"SUEÑOS ROTOS"
("BROKEN DREAMS")

CHAPTER TWO

     The silence following Felipe's announcement was deafening.  At first, Diego had misunderstood, thinking  the young man was speaking of his and Victoria's coming bundle of joy.  Then he realized that was not the case.  A gasp came from his wife as she reached the same conclusion.

     He lowered his head and took a deep breath before he spoke.  "Are you sure?"

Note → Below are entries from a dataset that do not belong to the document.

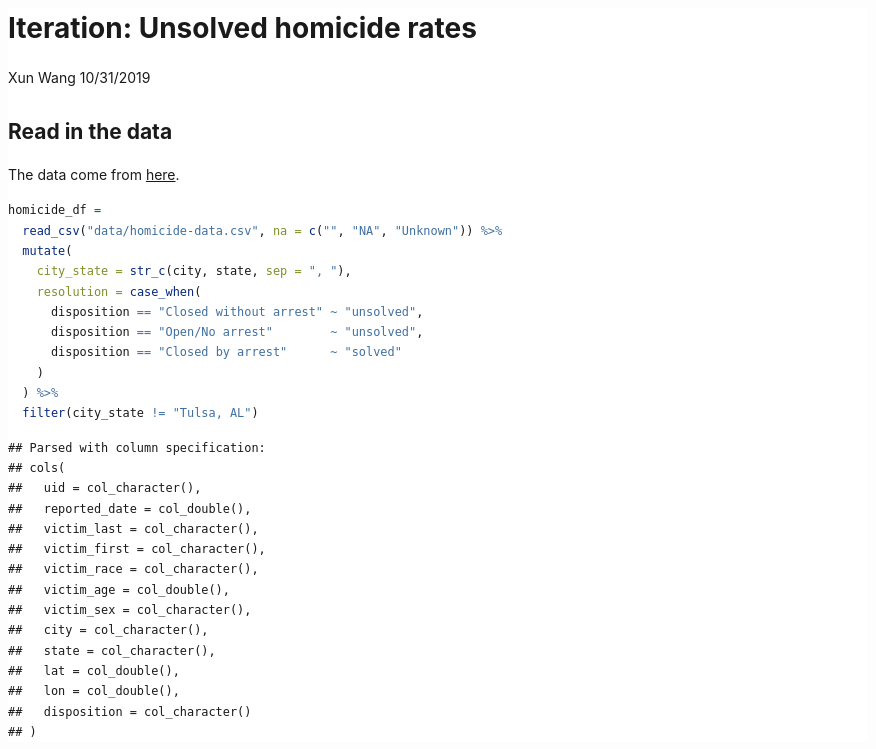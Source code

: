 Iteration: Unsolved homicide rates
================
Xun Wang
10/31/2019

## Read in the data

The data come from
[here](https://github.com/washingtonpost/data-homicides).

``` r
homicide_df = 
  read_csv("data/homicide-data.csv", na = c("", "NA", "Unknown")) %>%
  mutate(
    city_state = str_c(city, state, sep = ", "),
    resolution = case_when(
      disposition == "Closed without arrest" ~ "unsolved",
      disposition == "Open/No arrest"        ~ "unsolved",
      disposition == "Closed by arrest"      ~ "solved"
    )
  ) %>% 
  filter(city_state != "Tulsa, AL")
```

    ## Parsed with column specification:
    ## cols(
    ##   uid = col_character(),
    ##   reported_date = col_double(),
    ##   victim_last = col_character(),
    ##   victim_first = col_character(),
    ##   victim_race = col_character(),
    ##   victim_age = col_double(),
    ##   victim_sex = col_character(),
    ##   city = col_character(),
    ##   state = col_character(),
    ##   lat = col_double(),
    ##   lon = col_double(),
    ##   disposition = col_character()
    ## )
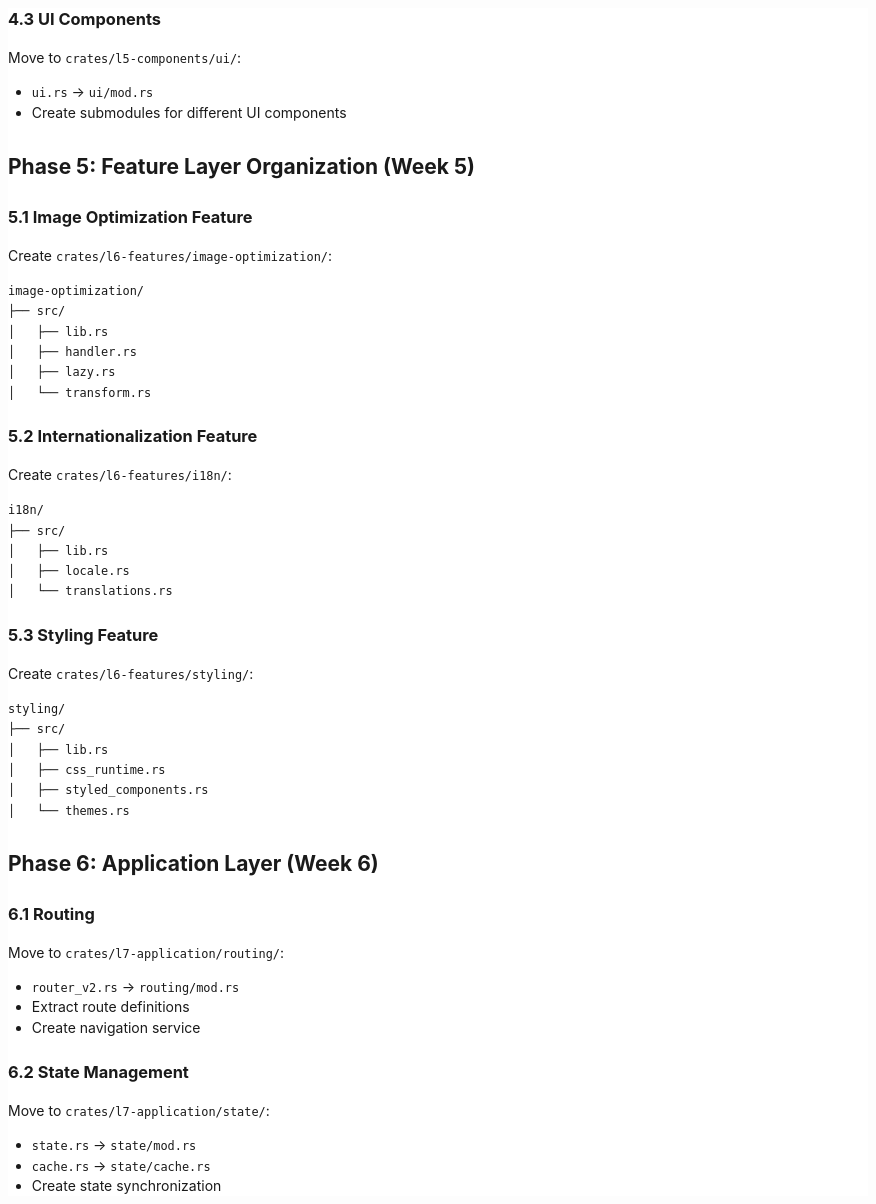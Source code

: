 ### 4.3 UI Components
Move to `crates/l5-components/ui/`:
- `ui.rs` → `ui/mod.rs`
- Create submodules for different UI components

## Phase 5: Feature Layer Organization (Week 5)

### 5.1 Image Optimization Feature
Create `crates/l6-features/image-optimization/`:
```
image-optimization/
├── src/
│   ├── lib.rs
│   ├── handler.rs
│   ├── lazy.rs
│   └── transform.rs
```

### 5.2 Internationalization Feature
Create `crates/l6-features/i18n/`:
```
i18n/
├── src/
│   ├── lib.rs
│   ├── locale.rs
│   └── translations.rs
```

### 5.3 Styling Feature
Create `crates/l6-features/styling/`:
```
styling/
├── src/
│   ├── lib.rs
│   ├── css_runtime.rs
│   ├── styled_components.rs
│   └── themes.rs
```

## Phase 6: Application Layer (Week 6)

### 6.1 Routing
Move to `crates/l7-application/routing/`:
- `router_v2.rs` → `routing/mod.rs`
- Extract route definitions
- Create navigation service

### 6.2 State Management
Move to `crates/l7-application/state/`:
- `state.rs` → `state/mod.rs`
- `cache.rs` → `state/cache.rs`
- Create state synchronization
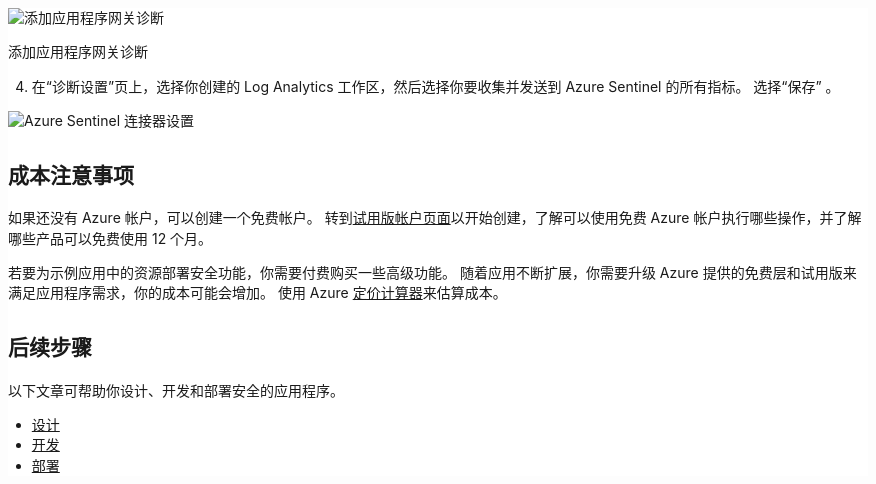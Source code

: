    ![添加应用程序网关诊断](./media/secure-aad-app/sentinel-gateway-connector.png)
         
   添加应用程序网关诊断

   4. 在“诊断设置”页上，选择你创建的 Log Analytics 工作区，然后选择你要收集并发送到 Azure Sentinel 的所有指标。 选择“保存” 。

   ![Azure Sentinel 连接器设置](./media/secure-aad-app/sentinel-connector-settings.png)



## <a name="cost-considerations"></a>成本注意事项
   如果还没有 Azure 帐户，可以创建一个免费帐户。 转到[试用版帐户页面](https://www.microsoft.com/china/azure/index.html?fromtype=cn)以开始创建，了解可以使用免费 Azure 帐户执行哪些操作，并了解哪些产品可以免费使用 12 个月。

   若要为示例应用中的资源部署安全功能，你需要付费购买一些高级功能。 随着应用不断扩展，你需要升级 Azure 提供的免费层和试用版来满足应用程序需求，你的成本可能会增加。 使用 Azure [定价计算器](https://www.azure.cn/pricing/calculator/)来估算成本。

## <a name="next-steps"></a>后续步骤
   以下文章可帮助你设计、开发和部署安全的应用程序。

- [设计](secure-design.md)
- [开发](secure-develop.md)
- [部署](secure-deploy.md)
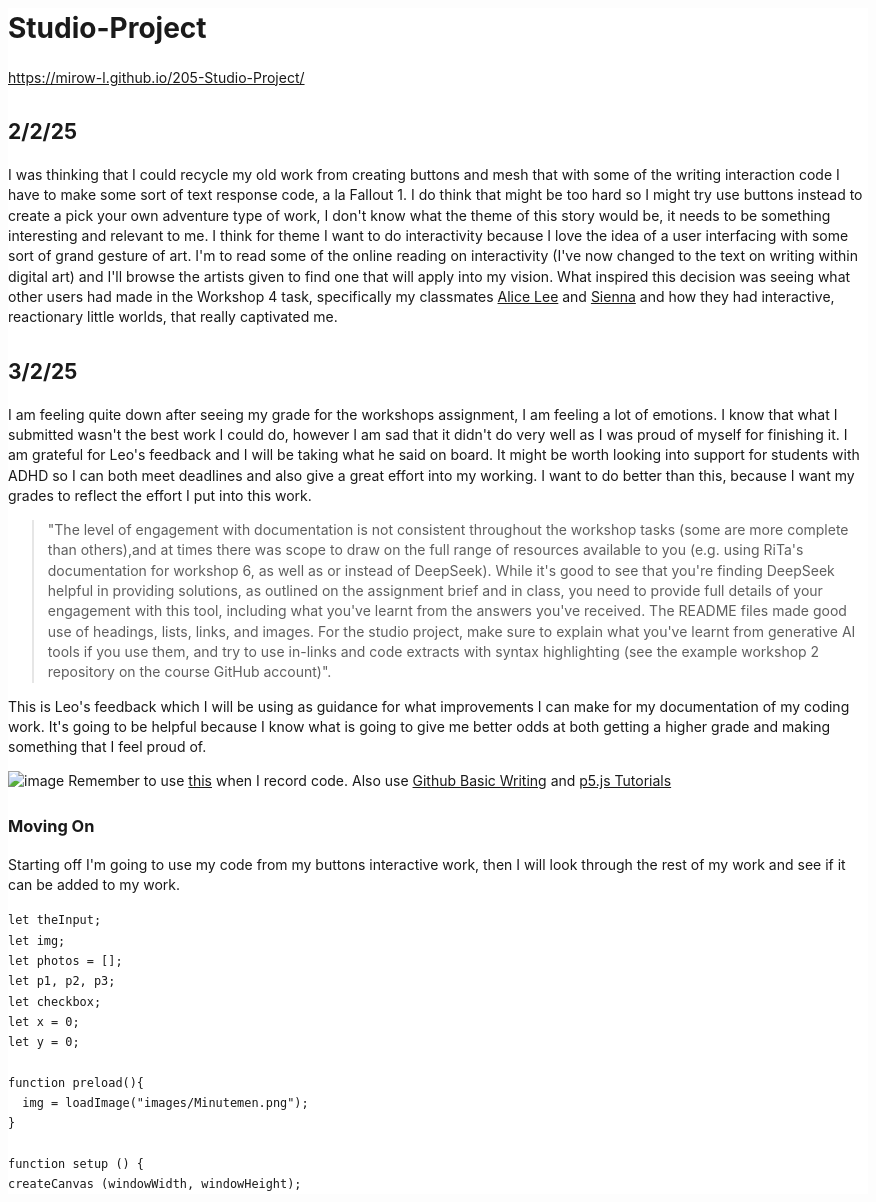 # Studio-Project
https://mirow-l.github.io/205-Studio-Project/

## 2/2/25
I was thinking that I could recycle my old work from creating buttons and mesh that with some of the writing interaction code I have to make some sort of text response code, a la Fallout 1. I do think that might be too hard so I might try use buttons instead to create a pick your own adventure type of work, I don't know what the theme of this story would be, it needs to be something interesting and relevant to me. I think for theme I want to do interactivity because I love the idea of a user interfacing with some sort of grand gesture of art. I'm to read some of the online reading on interactivity (I've now changed to the text on writing within digital art) and I'll browse the artists given to find one that will apply into my vision. What inspired this decision was seeing what other users had made in the Workshop 4 task, specifically my classmates [Alice Lee](https://github.com/glovving/workshop-task-4) and [Sienna](https://github.com/siennabienna/workshop_4) and how they had interactive, reactionary little worlds, that really captivated me.
## 3/2/25
I am feeling quite down after seeing my grade for the workshops assignment, I am feeling a lot of emotions. I know that what I submitted wasn't the best work I could do, however I am sad that it didn't do very well as I was proud of myself for finishing it. I am grateful for Leo's feedback and I will be taking what he said on board. It might be worth looking into support for students with ADHD so I can both meet deadlines and also give a great effort into my working. I want to do better than this, because I want my grades to reflect the effort I put into this work.

> "The level of engagement with documentation is not consistent throughout the workshop tasks (some are more complete than others),and at times there was scope to draw on the full range of resources available to you (e.g. using RiTa's documentation for workshop 6, as well as or instead of DeepSeek). While it's good to see that you're finding DeepSeek helpful in providing solutions, as outlined on the assignment brief and in class, you need to provide full details of your engagement with this tool, including what you've learnt from the answers you've received. The README files made good use of headings, lists, links, and images. For the studio project, make sure to explain what you've learnt from generative AI tools if you use them, and try to use in-links and code extracts with syntax highlighting (see the example workshop 2 repository on the course GitHub account)".

This is Leo's feedback which I will be using as guidance for what improvements I can make for my documentation of my coding work. It's going to be helpful because I know what is going to give me better odds at both getting a higher grade and making something that I feel proud of.

![image](https://github.com/user-attachments/assets/12233aa4-c41e-4439-9d1a-fe17ea01e4b9)
Remember to use [this](https://github.com/Elam-Fine-Arts-205/workshop-task-2-example) when I record code. Also use [Github Basic Writing](https://docs.github.com/en/get-started/writing-on-github/getting-started-with-writing-and-formatting-on-github/basic-writing-and-formatting-syntax#quoting-code) and [p5.js Tutorials](https://p5js.org/tutorials/)

### Moving On
Starting off I'm going to use my code from my buttons interactive work, then I will look through the rest of my work and see if it can be added to my work.
``` 'javascript'
let theInput;
let img;
let photos = [];
let p1, p2, p3;
let checkbox;
let x = 0;
let y = 0;

function preload(){
  img = loadImage("images/Minutemen.png");
}

function setup () {
createCanvas (windowWidth, windowHeight);  
```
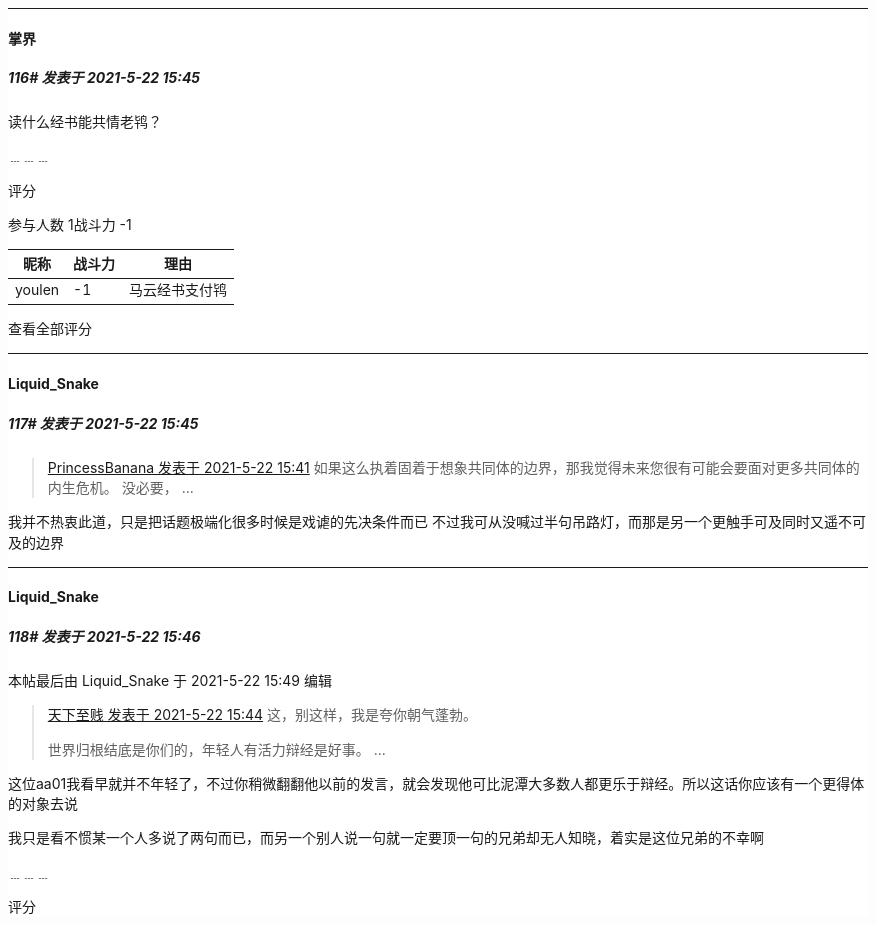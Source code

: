 
*****

####  掌界  
##### 116#       发表于 2021-5-22 15:45


读什么经书能共情老鸨？


﹍﹍﹍

评分


 参与人数 1战斗力 -1

|昵称|战斗力|理由|
|----|---|---|
| youlen|-1|马云经书支付鸨|


查看全部评分


*****

####  Liquid_Snake  
##### 117#       发表于 2021-5-22 15:45


<blockquote><a href="httphttps://bbs.saraba1st.com/2b/forum.php?mod=redirect&amp;goto=findpost&amp;pid=51334534&amp;ptid=2005411" target="_blank">PrincessBanana 发表于 2021-5-22 15:41</a>
如果这么执着固着于想象共同体的边界，那我觉得未来您很有可能会要面对更多共同体的内生危机。
没必要， ...</blockquote>
我并不热衷此道，只是把话题极端化很多时候是戏谑的先决条件而已
不过我可从没喊过半句吊路灯，而那是另一个更触手可及同时又遥不可及的边界


*****

####  Liquid_Snake  
##### 118#       发表于 2021-5-22 15:46


 本帖最后由 Liquid_Snake 于 2021-5-22 15:49 编辑 
<blockquote><a href="httphttps://bbs.saraba1st.com/2b/forum.php?mod=redirect&amp;goto=findpost&amp;pid=51334571&amp;ptid=2005411" target="_blank">天下至贱 发表于 2021-5-22 15:44</a>
这，别这样，我是夸你朝气蓬勃。


世界归根结底是你们的，年轻人有活力辩经是好事。 ...</blockquote>
这位aa01我看早就并不年轻了，不过你稍微翻翻他以前的发言，就会发现他可比泥潭大多数人都更乐于辩经。所以这话你应该有一个更得体的对象去说

我只是看不惯某一个人多说了两句而已，而另一个别人说一句就一定要顶一句的兄弟却无人知晓，着实是这位兄弟的不幸啊


﹍﹍﹍

评分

     "Si, Don Diego," Ana Maria answered with tears in her eyes.  "Doctor Hernandez, he. . .   He said the baby is due in early October."

     Felipe squeezed her hand reassuredly as Diego mentally counted.  He narrowed his eyes as he stared at his son.  Out walking, were they?  He raised an eyebrow as he remember the excuse the young man had given him for their absence from the New Year's party.  Felipe looked away guiltily as he knew his lie had finally been caught out.

     "We're getting married," he stated.  "We're going to speak with Padre Benitez this afternoon."

     "Does your mother know, Ana Maria?" Victoria queried.  She felt a little sorry for the young couple.  They seemed so scared.

     "No, we haven't told her yet," the young woman replied.  And she was not looking forward to it.  She often wondered if all those things her mother used to say to her were true.  That she was a brazen hussy who threw herself at men.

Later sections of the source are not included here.